Try it:
From the line containing "- Context API for state management" to the final line of the entries, every line is to be reproduced exactly; no other line belongs in the output.

Excerpts from a dataset:

——————————

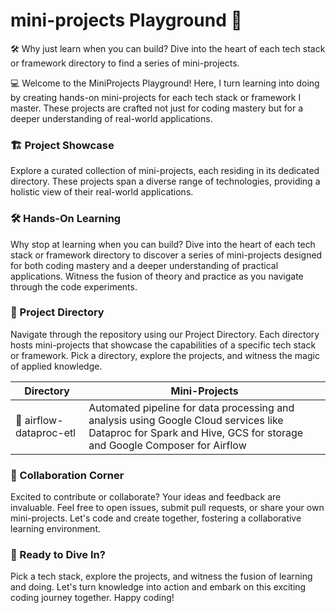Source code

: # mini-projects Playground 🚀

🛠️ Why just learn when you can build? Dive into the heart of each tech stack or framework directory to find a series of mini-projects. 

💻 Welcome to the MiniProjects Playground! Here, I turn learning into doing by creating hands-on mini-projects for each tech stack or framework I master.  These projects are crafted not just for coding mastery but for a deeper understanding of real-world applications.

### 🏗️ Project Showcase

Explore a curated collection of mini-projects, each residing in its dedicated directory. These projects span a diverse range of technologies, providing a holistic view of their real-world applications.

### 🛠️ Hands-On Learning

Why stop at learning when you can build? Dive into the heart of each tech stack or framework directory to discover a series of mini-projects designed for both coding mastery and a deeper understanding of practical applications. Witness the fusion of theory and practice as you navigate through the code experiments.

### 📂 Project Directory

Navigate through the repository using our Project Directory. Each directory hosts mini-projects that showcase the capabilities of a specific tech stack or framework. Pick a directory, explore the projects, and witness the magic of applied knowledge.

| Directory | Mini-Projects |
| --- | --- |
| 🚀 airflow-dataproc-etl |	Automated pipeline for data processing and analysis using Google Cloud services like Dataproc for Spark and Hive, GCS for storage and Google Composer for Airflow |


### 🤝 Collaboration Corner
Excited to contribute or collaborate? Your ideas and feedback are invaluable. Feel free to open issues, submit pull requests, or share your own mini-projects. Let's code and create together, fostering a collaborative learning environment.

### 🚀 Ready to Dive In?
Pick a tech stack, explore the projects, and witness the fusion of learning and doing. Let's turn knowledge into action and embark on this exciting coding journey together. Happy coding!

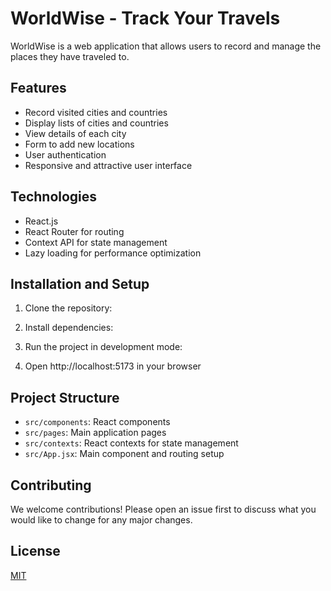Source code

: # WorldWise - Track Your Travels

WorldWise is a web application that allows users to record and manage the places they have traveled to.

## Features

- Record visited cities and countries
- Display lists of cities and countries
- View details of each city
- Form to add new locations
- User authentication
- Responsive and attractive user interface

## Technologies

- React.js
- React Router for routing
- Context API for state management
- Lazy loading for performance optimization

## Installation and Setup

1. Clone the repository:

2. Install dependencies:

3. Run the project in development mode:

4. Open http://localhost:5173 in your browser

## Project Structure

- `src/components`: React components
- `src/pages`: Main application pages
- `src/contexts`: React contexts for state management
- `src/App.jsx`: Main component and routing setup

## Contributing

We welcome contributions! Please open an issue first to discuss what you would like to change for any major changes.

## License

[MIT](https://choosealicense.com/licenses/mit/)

——————————

Problem solution:
- Context API for state management
- Lazy loading for performance optimization

## Installation and Setup

1. Clone the repository:

2. Install dependencies:

3. Run the project in development mode:

4. Open http://localhost:5173 in your browser

## Project Structure

- `src/components`: React components
- `src/pages`: Main application pages
- `src/contexts`: React contexts for state management
- `src/App.jsx`: Main component and routing setup

## Contributing

We welcome contributions! Please open an issue first to discuss what you would like to change for any major changes.

## License

[MIT](https://choosealicense.com/licenses/mit/)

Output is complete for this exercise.